On the one hand, Fundación Antonio Pérez hosts two exhibitions. Brave New World. New Concepts in Austrian Photography and Diptyque, by Jean-Christophe Vilain.
Organized by the Austrian Embassy, the Austrian Cultural Forum, and the Austrian Ministry of Education, Art, and Culture, Brave New World. New Concepts in Austrian Photography, brings together the work of nine Austrian artists who are paradigmatic with regard to their use of new forms of expression that join the digital and real worlds. The curator of this exhibition, Margit Zuckriegl, has chosen nine artists from among the extensive photographic holdings of the Museum der Moderne in Salzburg, which comprise the collection of the Photographic Gallery of Austrias Ministry of Education, Art, and Culture. The artists featured in the exhibition are Hubert Blanz (1969); Valie Export (1940); Dorothee Golz (1960); Helmut Grill (1965); Robert F. Hammerstiel (1957); Dieter Huber (1962); Birgit Jürgenssen (1949); Iris Klein (1962) and Anita Witek (1970).
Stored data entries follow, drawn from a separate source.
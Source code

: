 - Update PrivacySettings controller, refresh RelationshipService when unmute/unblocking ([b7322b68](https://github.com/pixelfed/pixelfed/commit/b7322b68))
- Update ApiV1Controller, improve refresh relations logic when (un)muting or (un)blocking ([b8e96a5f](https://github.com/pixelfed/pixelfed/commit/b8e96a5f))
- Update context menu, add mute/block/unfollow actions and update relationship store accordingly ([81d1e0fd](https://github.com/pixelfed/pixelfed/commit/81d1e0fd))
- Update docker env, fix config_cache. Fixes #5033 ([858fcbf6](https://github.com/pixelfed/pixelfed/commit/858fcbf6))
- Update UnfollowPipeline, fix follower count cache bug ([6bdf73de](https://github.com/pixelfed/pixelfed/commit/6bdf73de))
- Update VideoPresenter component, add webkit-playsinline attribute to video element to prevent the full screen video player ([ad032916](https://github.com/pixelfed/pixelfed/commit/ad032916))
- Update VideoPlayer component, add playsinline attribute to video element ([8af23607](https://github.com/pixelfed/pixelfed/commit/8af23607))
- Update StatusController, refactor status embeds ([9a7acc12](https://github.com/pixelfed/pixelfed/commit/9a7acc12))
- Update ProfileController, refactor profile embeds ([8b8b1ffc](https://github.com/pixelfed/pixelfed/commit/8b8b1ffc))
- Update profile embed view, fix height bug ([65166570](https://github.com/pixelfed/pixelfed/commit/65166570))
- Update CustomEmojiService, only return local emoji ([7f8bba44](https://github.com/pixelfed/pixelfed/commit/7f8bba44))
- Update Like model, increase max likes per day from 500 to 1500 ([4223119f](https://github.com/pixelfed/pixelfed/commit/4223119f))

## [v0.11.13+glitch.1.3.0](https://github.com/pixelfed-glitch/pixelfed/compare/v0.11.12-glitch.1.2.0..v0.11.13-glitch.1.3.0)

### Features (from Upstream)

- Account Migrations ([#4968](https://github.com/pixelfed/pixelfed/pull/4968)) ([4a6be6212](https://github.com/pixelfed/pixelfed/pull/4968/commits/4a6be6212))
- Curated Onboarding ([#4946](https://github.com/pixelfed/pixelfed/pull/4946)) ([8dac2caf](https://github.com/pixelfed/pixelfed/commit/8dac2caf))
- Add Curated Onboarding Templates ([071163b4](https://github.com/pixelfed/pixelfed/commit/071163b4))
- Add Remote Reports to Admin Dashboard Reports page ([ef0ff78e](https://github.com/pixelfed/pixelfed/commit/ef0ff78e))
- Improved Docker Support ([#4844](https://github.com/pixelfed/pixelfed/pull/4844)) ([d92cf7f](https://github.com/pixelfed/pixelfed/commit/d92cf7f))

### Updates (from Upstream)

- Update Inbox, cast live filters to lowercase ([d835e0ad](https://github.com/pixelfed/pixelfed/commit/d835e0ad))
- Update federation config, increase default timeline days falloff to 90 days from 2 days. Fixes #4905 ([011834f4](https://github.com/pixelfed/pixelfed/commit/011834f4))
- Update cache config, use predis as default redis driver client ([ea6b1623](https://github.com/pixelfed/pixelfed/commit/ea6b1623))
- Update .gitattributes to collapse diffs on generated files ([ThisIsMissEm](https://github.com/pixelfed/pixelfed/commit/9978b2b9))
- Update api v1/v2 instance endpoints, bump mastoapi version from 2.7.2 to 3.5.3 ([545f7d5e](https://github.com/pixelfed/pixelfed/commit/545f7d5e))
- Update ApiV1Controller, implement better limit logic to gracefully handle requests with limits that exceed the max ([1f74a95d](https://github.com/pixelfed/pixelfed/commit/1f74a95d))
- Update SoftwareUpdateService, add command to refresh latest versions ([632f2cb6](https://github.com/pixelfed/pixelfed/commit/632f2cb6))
The exhibition of the French Embassy, Diptyque, by Jean-Christopher Vilain tries to explore the limits of reality and to create unusual dialogues between objects that appear very different. In his diptychs, Vilain seeks to confront images that apparently have nothing in common but, when together, can raise questions about our own way of seeing the world. When certain objects meet, they show the great distance that separates them, a distance that this exhibition aims to erase. Painting or photographing apparently unconnected images also have their own limitations. The aim is to explore those borders, trespass them and encourage initially impossible dialogues to question our own limits or simply portray them.
On the other hand, Antonio Saura Foundation. Zavala House shows the exhibitions The Last Transhumance, by Dragoş Lumpan, Grimaces of the Weary Village by Romaldas Viksraitis, and A Diary of the Republic, a work by the collective [kameraphoto].
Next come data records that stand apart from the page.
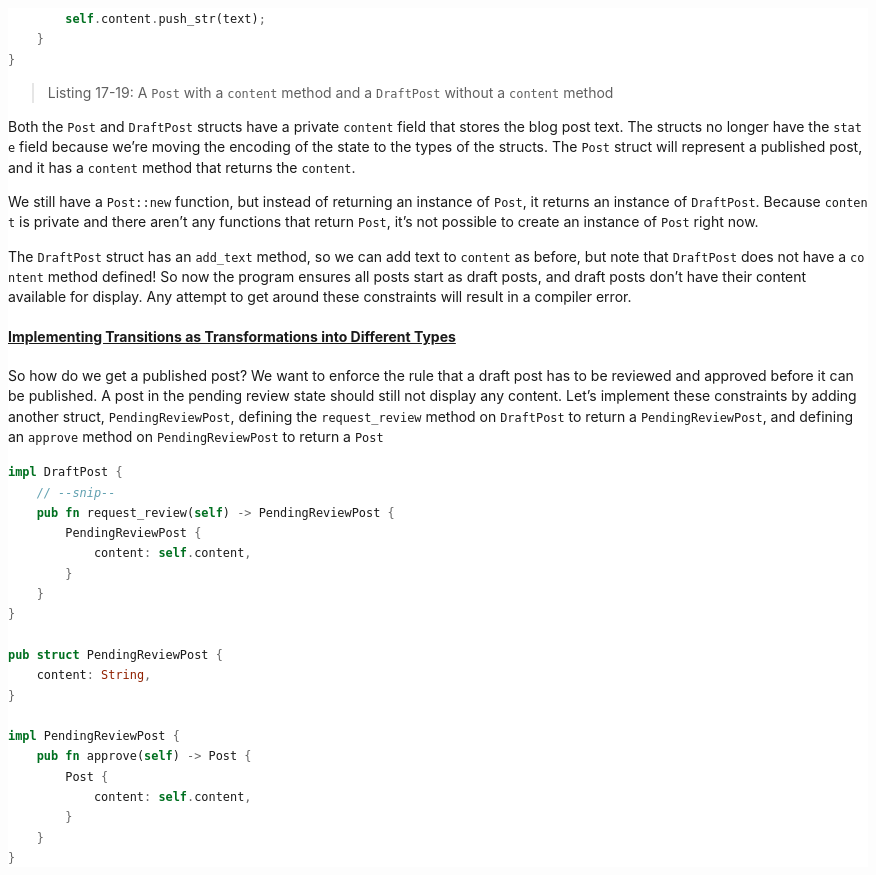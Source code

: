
 ```rust
        self.content.push_str(text);
    }
}
```

> Listing 17-19: A `Post` with a `content` method and a `DraftPost` without a `content` method

Both the `Post` and `DraftPost` structs have a private `content` field that stores the blog post text. The structs no longer have the `state` field because we’re moving the encoding of the state to the types of the structs. The `Post` struct will represent a published post, and it has a `content` method that returns the `content`.

We still have a `Post::new` function, but instead of returning an instance of `Post`, it returns an instance of `DraftPost`. Because `content` is private and there aren’t any functions that return `Post`, it’s not possible to create an instance of `Post` right now.

The `DraftPost` struct has an `add_text` method, so we can add text to `content` as before, but note that `DraftPost` does not have a `content` method defined! So now the program ensures all posts start as draft posts, and draft posts don’t have their content available for display. Any attempt to get around these constraints will result in a compiler error.

#### [Implementing Transitions as Transformations into Different Types](https://doc.rust-lang.org/book/ch17-03-oo-design-patterns.html#implementing-transitions-as-transformations-into-different-types)

So how do we get a published post? We want to enforce the rule that a draft post has to be reviewed and approved before it can be published. A post in the pending review state should still not display any content. Let’s implement these constraints by adding another struct, `PendingReviewPost`, defining the `request_review` method on `DraftPost` to return a `PendingReviewPost`, and defining an `approve` method on `PendingReviewPost` to return a `Post`

```rust
impl DraftPost {
    // --snip--
    pub fn request_review(self) -> PendingReviewPost {
        PendingReviewPost {
            content: self.content,
        }
    }
}

pub struct PendingReviewPost {
    content: String,
}

impl PendingReviewPost {
    pub fn approve(self) -> Post {
        Post {
            content: self.content,
        }
    }
}
```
Organized by the Romanian Cultural Institute, The Last Transhumance, by Dragoş Lumpan offers a first-hand portrait of a migrant family, a custom on the verge of disappearance. This exhibition seeks to perpetuate, in artistic and documentary form, reminiscences of a traditional custom on the verge of disappearance. Transhumance (seasonal migration) routes were once marked on the old maps of the Balkans, and the secrets of these invisible paths have been transmitted from one generation to the next. Between 2007 and 2008, Dragoş Lumpan accompanied a family of migrant shepherds who, due to socioeconomic changes, ended up choosing to lead settled lives. During his 14 journeys with them, he took over 25,000 photographs that capture the previously undocumented, particular and harsh aspects of their lives. Lumpan has currently begun a second phase of the project, a comparative examination of transhumance in Greece, Great Britain, Turkey, Italy and Albania.
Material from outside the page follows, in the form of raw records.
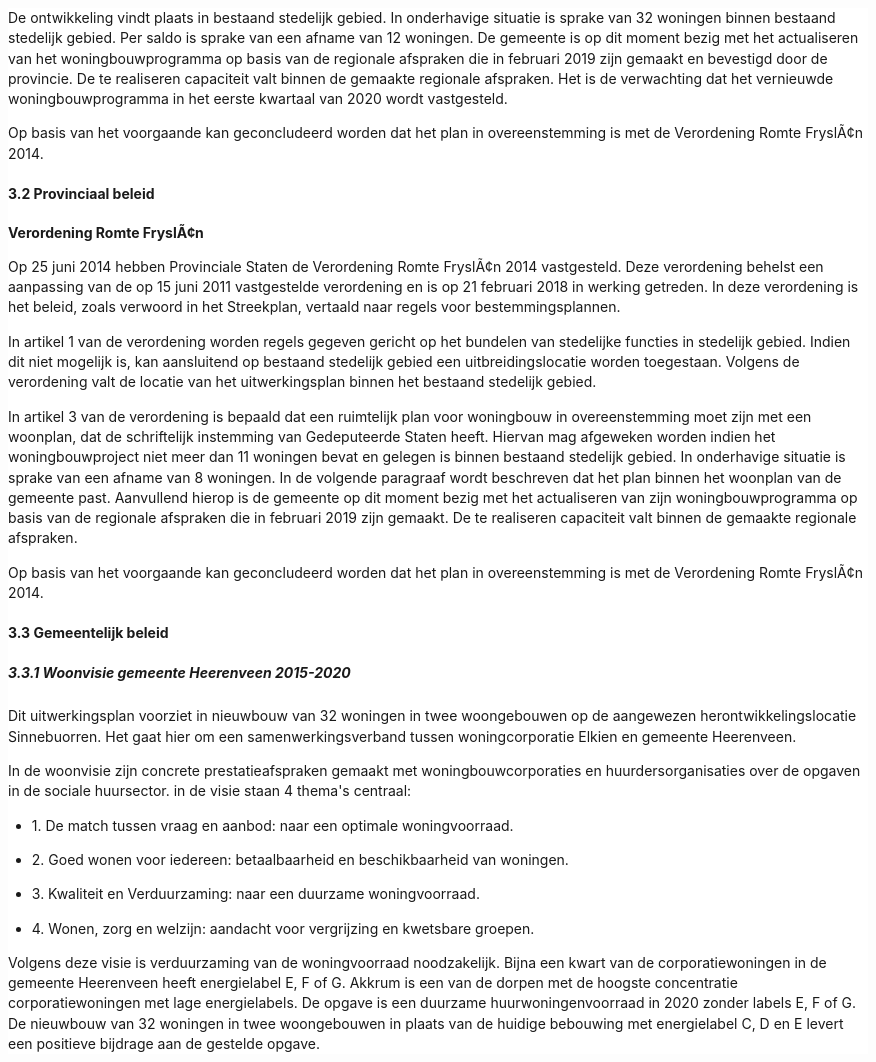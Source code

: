 De ontwikkeling vindt plaats in bestaand stedelijk gebied. In onderhavige situatie is sprake van 32 woningen binnen bestaand stedelijk gebied. Per saldo is sprake van een afname van 12 woningen. De gemeente is op dit moment bezig met het actualiseren van het woningbouwprogramma op basis van de regionale afspraken die in februari 2019 zijn gemaakt en bevestigd door de provincie. De te realiseren capaciteit valt binnen de gemaakte regionale afspraken. Het is de verwachting dat het vernieuwde woningbouwprogramma in het eerste kwartaal van 2020 wordt vastgesteld.

Op basis van het voorgaande kan geconcludeerd worden dat het plan in overeenstemming is met de Verordening Romte FryslÃ¢n 2014\.

#### 3\.2 Provinciaal beleid

**Verordening Romte FryslÃ¢n**

Op 25 juni 2014 hebben Provinciale Staten de Verordening Romte FryslÃ¢n 2014 vastgesteld. Deze verordening behelst een aanpassing van de op 15 juni 2011 vastgestelde verordening en is op 21 februari 2018 in werking getreden. In deze verordening is het beleid, zoals verwoord in het Streekplan, vertaald naar regels voor bestemmingsplannen.

In artikel 1 van de verordening worden regels gegeven gericht op het bundelen van stedelijke functies in stedelijk gebied. Indien dit niet mogelijk is, kan aansluitend op bestaand stedelijk gebied een uitbreidingslocatie worden toegestaan. Volgens de verordening valt de locatie van het uitwerkingsplan binnen het bestaand stedelijk gebied.

In artikel 3 van de verordening is bepaald dat een ruimtelijk plan voor woningbouw in overeenstemming moet zijn met een woonplan, dat de schriftelijk instemming van Gedeputeerde Staten heeft. Hiervan mag afgeweken worden indien het woningbouwproject niet meer dan 11 woningen bevat en gelegen is binnen bestaand stedelijk gebied. In onderhavige situatie is sprake van een afname van 8 woningen. In de volgende paragraaf wordt beschreven dat het plan binnen het woonplan van de gemeente past. Aanvullend hierop is de gemeente op dit moment bezig met het actualiseren van zijn woningbouwprogramma op basis van de regionale afspraken die in februari 2019 zijn gemaakt. De te realiseren capaciteit valt binnen de gemaakte regionale afspraken.

Op basis van het voorgaande kan geconcludeerd worden dat het plan in overeenstemming is met de Verordening Romte FryslÃ¢n 2014\.

#### 3\.3 Gemeentelijk beleid

##### 3\.3\.1 Woonvisie gemeente Heerenveen 2015\-2020

Dit uitwerkingsplan voorziet in nieuwbouw van 32 woningen in twee woongebouwen op de aangewezen herontwikkelingslocatie Sinnebuorren. Het gaat hier om een samenwerkingsverband tussen woningcorporatie Elkien en gemeente Heerenveen.

In de woonvisie zijn concrete prestatieafspraken gemaakt met woningbouwcorporaties en huurdersorganisaties over de opgaven in de sociale huursector. in de visie staan 4 thema's centraal:

* 1\. De match tussen vraag en aanbod: naar een optimale woningvoorraad.

* 2\. Goed wonen voor iedereen: betaalbaarheid en beschikbaarheid van woningen.

* 3\. Kwaliteit en Verduurzaming: naar een duurzame woningvoorraad.

* 4\. Wonen, zorg en welzijn: aandacht voor vergrijzing en kwetsbare groepen.

Volgens deze visie is verduurzaming van de woningvoorraad noodzakelijk. Bijna een kwart van de corporatiewoningen in de gemeente Heerenveen heeft energielabel E, F of G. Akkrum is een van de dorpen met de hoogste concentratie corporatiewoningen met lage energielabels. De opgave is een duurzame huurwoningenvoorraad in 2020 zonder labels E, F of G. De nieuwbouw van 32 woningen in twee woongebouwen in plaats van de huidige bebouwing met energielabel C, D en E levert een positieve bijdrage aan de gestelde opgave.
Grimaces of the Weary Village by Romaldas Viksraitis, a project from Lithuania which shows the decay of rural agricultural communities in this country, one of the most rapidly developing economies in Europe. Organized by the Embassy of Lithuania, Anya Stonelake, White Space Gallery, the Lithuanian Photographers, Association Kaunas, Department ad Lithuanian Cultural Foundation, the show is curated by Martin Parr and Anya Stonelake. Romandas Viksraitis is one of those photographers who produce all their work at the local level, developing extensive projects on scenes from their nearby, daily environment. His stories seem dark and depressing at first glance, but they are also full of honesty, beauty and humour: a world that Martin Parr has called slightly insane and wonderfully surreal. Rimaldas Viksraitis (Lithuania, 1954) received the Arles Discovery Award 2009 for New Photography, which has brought him international recognition.